In 1970, New York Times critic Don McDonagh wrote that Marsicano's choreography had a "languorous sensuousness," with the "weight and feel of a satisfying stretch." In a 1977 review, he wrote that, "Almost always, one has the impression that the works are somehow independent of the rhythmic and spatial laws that ordinarily govern dancing."

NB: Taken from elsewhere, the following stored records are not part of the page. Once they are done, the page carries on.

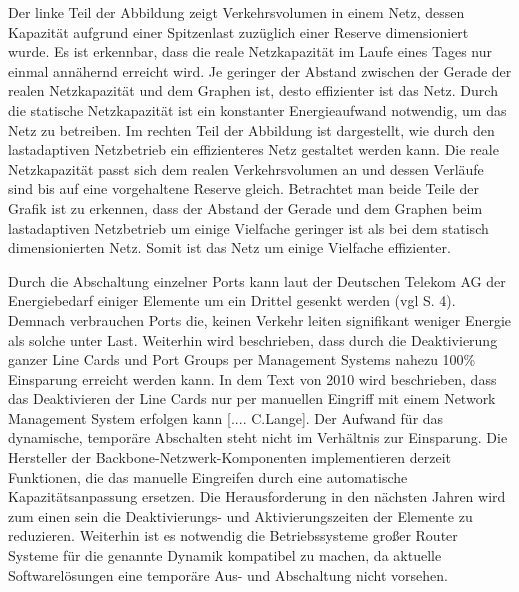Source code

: Der linke Teil der Abbildung zeigt Verkehrsvolumen in einem Netz, dessen Kapazität aufgrund einer Spitzenlast zuzüglich einer Reserve dimensioniert wurde. Es ist erkennbar, dass die reale Netzkapazität im Laufe eines Tages nur einmal annähernd erreicht wird. Je geringer der Abstand zwischen der Gerade der realen Netzkapazität und dem Graphen ist, desto effizienter ist das Netz. Durch die statische Netzkapazität ist ein konstanter Energieaufwand notwendig, um das Netz zu betreiben. Im rechten Teil der Abbildung ist dargestellt, wie durch den lastadaptiven Netzbetrieb ein effizienteres Netz gestaltet werden kann. Die reale Netzkapazität passt sich dem realen Verkehrsvolumen an und dessen Verläufe sind bis auf eine vorgehaltene Reserve gleich. Betrachtet man beide Teile der Grafik ist zu erkennen, dass der Abstand der Gerade und dem Graphen beim lastadaptiven Netzbetrieb um einige Vielfache geringer ist als bei dem statisch dimensionierten Netz. Somit ist das Netz um einige Vielfache effizienter.

Durch die Abschaltung einzelner Ports kann laut der Deutschen Telekom AG der Energiebedarf einiger Elemente um ein Drittel gesenkt werden (vgl \cite{lange} S. 4). Demnach verbrauchen Ports die, keinen Verkehr leiten signifikant weniger Energie als solche unter Last. Weiterhin wird beschrieben, dass durch die Deaktivierung ganzer Line Cards und Port Groups per Management Systems nahezu 100\% Einsparung erreicht werden kann. In dem Text von 2010 wird beschrieben, dass das Deaktivieren der Line Cards nur per manuellen Eingriff mit einem Network Management System erfolgen kann [.... C.Lange]. Der Aufwand für das dynamische, temporäre Abschalten steht nicht im Verhältnis zur Einsparung. Die Hersteller der Backbone-Netzwerk-Komponenten implementieren derzeit Funktionen, die das manuelle Eingreifen durch eine automatische Kapazitätsanpassung ersetzen. Die Herausforderung in den nächsten Jahren wird zum einen sein die Deaktivierungs- und Aktivierungszeiten der Elemente zu reduzieren. Weiterhin ist es notwendig die Betriebssysteme großer Router Systeme für die genannte Dynamik kompatibel zu machen, da aktuelle Softwarelösungen eine temporäre Aus- und Abschaltung nicht vorsehen.

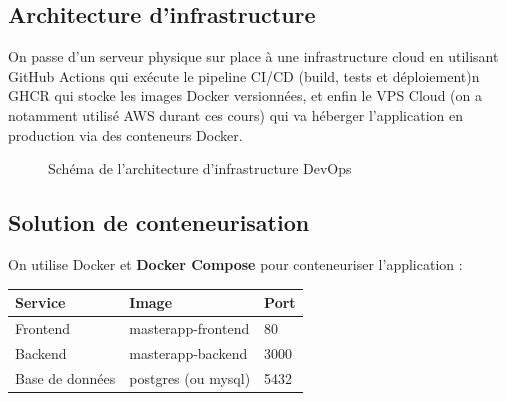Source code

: \documentclass{article}
\begin{document}
\subsection{Architecture d'infrastructure}

On passe d'un serveur physique sur place à une infrastructure cloud en utilisant GitHub Actions qui exécute le pipeline CI/CD (build, tests et déploiement)n GHCR qui stocke les images Docker versionnées, et enfin le VPS Cloud (on a notamment utilisé AWS durant ces cours) qui va héberger l'application en production via des conteneurs Docker.

\begin{figure}[htbp]
\centering
{}
\caption{Schéma de l'architecture d'infrastructure DevOps}
\label{fig:architecture}
\end{figure}

\subsection{Solution de conteneurisation}

On utilise Docker et \textbf{Docker Compose} pour conteneuriser l'application :

\begin{tabularx}{\textwidth}{|l|X|l|}
\hline
\textbf{Service} & \textbf{Image} & \textbf{Port} \\
\hline
Frontend & masterapp-frontend & 80 \\
\hline
Backend & masterapp-backend & 3000 \\
\hline
Base de données & postgres (ou mysql) & 5432 \\
\hline
\end{tabularx}
\end{document}
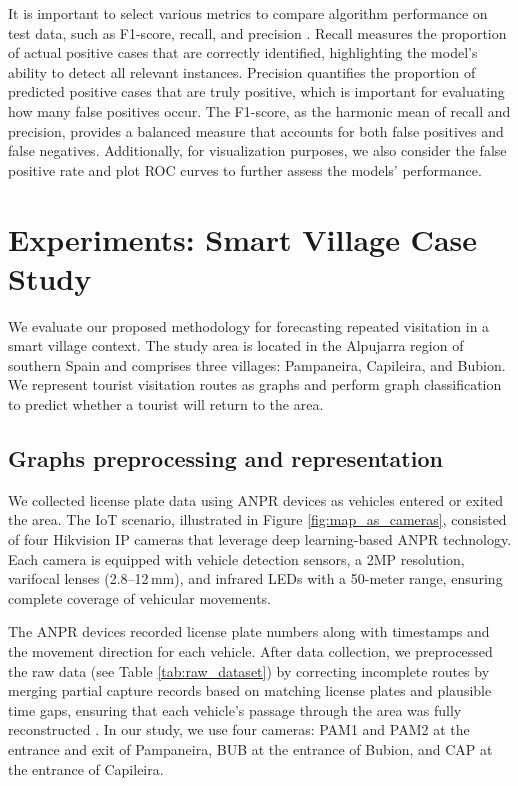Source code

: \documentclass[journal]{IEEEtran}
\begin{document}
It is important to select various metrics to compare algorithm performance on test data, such as F1-score, recall, and precision \cite{naidu2023review}. Recall measures the proportion of actual positive cases that are correctly identified, highlighting the model’s ability to detect all relevant instances. Precision  quantifies the proportion of predicted positive cases that are truly positive, which is important for evaluating how many false positives occur. The F1-score, as the harmonic mean of recall and precision, provides a balanced measure that accounts for both false positives and false negatives. Additionally, for visualization purposes, we also consider the false positive rate and plot ROC curves to further assess the models' performance.




\section{Experiments: Smart Village Case Study} \label{sec:experiments}

We evaluate our proposed methodology for forecasting repeated visitation in a smart village context. The study area is located in the Alpujarra region of southern Spain and comprises three villages: Pampaneira, Capileira, and Bubion. We represent tourist visitation routes as graphs and perform graph classification to predict whether a tourist will return to the area. 


\subsection{Graphs preprocessing and representation} \label{sec:data_collection_preprocessing}


We collected license plate data using ANPR devices as vehicles entered or exited the area. The IoT scenario, illustrated in Figure \ref{fig:map_as_cameras}, consisted of four Hikvision IP cameras that leverage deep learning-based ANPR technology. Each camera is equipped with vehicle detection sensors, a 2MP resolution, varifocal lenses (2.8–12\,mm), and infrared LEDs with a 50-meter range, ensuring complete coverage of vehicular movements.



The ANPR devices recorded license plate numbers along with timestamps and the movement direction for each vehicle. After data collection, we preprocessed the raw data (see Table \ref{tab:raw_dataset}) by correcting incomplete routes by merging partial capture records based on matching license plates and plausible time gaps, ensuring that each vehicle’s passage through the area was fully reconstructed \cite{duran2024routerecoverer}. In our study, we use four cameras: PAM1 and PAM2 at the entrance and exit of Pampaneira, BUB at the entrance of Bubion, and CAP at the entrance of Capileira.
\end{document}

In The International Encyclopedia of Dance, P. W. Manchester described her dancing style:Marsicano made no use of floor movements; she neither jumped nor turned. Instead, she made time stand still as she wove patterns with her feet, a subtly flexible torso, and eloquent arms. She seemed to will the air to become heavy or weightless as she passed through it. Richard Kostelanetz wrote, "Merle Marsicano has long had a reputation among the cognoscenti as one of the most imaginative choreographers."

Marsicano taught at Smith College and Yale University, where she also presented a recital in collaboration with John Cage. Her papers are housed in the collection of the New York Public Library.